In this post we will cover this simple procedure and introduce and compare two approaches to parallel programming, namely synchronization (Java) based and message passing (Erlang) based.
The Trivial Act of Sharing Work
The act of splitting the work stack requires a donor process (roughly speaking Erlang has processes where Java has threads) who has work to give and a recipient process who has no work and recieves it from the donor. Once the work has been shared each process can resume sequential work on their respective workstacks.
Message Passing Parallelism
Previous to this post we haven't mentioned any parallel aspects of our Sat Solver at all. So it seems like a good idea to take this opportunity to introduce Erlang paralellism (usually called message passing parallelism or the Actor model) as it is the core of the implementation of our distributed Sat Solver. I will be using Java to compare Erlang with a more mainstream approach to parallelism.

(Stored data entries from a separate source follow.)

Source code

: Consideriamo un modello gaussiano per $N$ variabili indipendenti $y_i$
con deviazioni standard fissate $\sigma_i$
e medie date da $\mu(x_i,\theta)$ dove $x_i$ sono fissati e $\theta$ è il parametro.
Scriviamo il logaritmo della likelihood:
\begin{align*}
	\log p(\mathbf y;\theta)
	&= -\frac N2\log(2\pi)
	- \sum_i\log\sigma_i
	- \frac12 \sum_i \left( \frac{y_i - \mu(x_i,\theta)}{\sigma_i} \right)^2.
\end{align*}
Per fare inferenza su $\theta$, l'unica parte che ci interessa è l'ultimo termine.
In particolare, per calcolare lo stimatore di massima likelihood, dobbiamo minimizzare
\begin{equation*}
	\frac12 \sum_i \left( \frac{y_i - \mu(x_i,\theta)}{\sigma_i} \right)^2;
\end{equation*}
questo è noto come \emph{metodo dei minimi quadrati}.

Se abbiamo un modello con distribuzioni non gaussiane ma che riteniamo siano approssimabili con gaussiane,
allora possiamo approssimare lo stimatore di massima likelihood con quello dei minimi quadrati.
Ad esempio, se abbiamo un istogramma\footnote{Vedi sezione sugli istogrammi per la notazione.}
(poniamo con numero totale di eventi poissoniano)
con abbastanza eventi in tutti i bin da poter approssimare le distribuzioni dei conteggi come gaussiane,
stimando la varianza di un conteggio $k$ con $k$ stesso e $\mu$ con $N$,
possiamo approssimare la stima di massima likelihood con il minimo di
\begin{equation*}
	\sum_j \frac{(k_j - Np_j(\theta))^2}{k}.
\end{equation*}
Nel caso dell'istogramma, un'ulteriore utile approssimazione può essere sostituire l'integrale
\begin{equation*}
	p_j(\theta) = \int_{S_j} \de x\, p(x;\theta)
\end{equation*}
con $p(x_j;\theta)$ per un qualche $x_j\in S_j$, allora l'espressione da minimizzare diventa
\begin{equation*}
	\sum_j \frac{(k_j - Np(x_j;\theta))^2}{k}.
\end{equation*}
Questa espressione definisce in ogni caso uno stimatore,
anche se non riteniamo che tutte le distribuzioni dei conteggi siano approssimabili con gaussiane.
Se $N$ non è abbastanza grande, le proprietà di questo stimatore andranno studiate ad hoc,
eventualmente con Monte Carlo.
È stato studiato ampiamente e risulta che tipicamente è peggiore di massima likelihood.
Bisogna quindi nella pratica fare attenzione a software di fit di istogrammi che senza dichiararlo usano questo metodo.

In Java, two threads will usually coordinate their behaviour by calling synchronised methods on shared Objects. For example; Imagine a scenario where threads could to share their workstack with other threads provided there was at least one other thread who had no work to do. We would probably use a thread pool (like ExecutorService) whose methods would test the current count of working threads and see if there are any available. These methods must clearly be synchronized to prevent multiple threads attempting to share work simultaneously.
By contrast, in Erlang two processes could not update a shared counter of since all data is immutable. Instead processes communicate by sending messages to each other. In this case we could recreate the 'thread pool' we used in the java example by creating a seperate process which accepts messages from workers and launches a new process if this is appropriate. We should observe that this approach requires the process wishing to share its work to wait for a response from the 'thread pool' process to find out whether or not its work was shared and what work remains after sharing has taken place.
This Erlang solution is simple to program because it has not tricky synchronisation but it does share with the Java approach one key feature, a single point of communication. In the Java threads interact by passing through a synchronized block where only one thread may run at a time. Similarly in Erlang we are passing all of our messages to one process and waiting for a response. In both cases a large amount of simultaneous work sharing will create performance degrading contention in the java example and fill the mailbox of our 'thread pool' process in Erlang.
It is a very simple modification to the Erlang system to have each process individually track the number of processes currently running and spawn processes directly in order to share work. This removes the bottleneck but introduces some other oddities which will be discussed in more detail in later posts.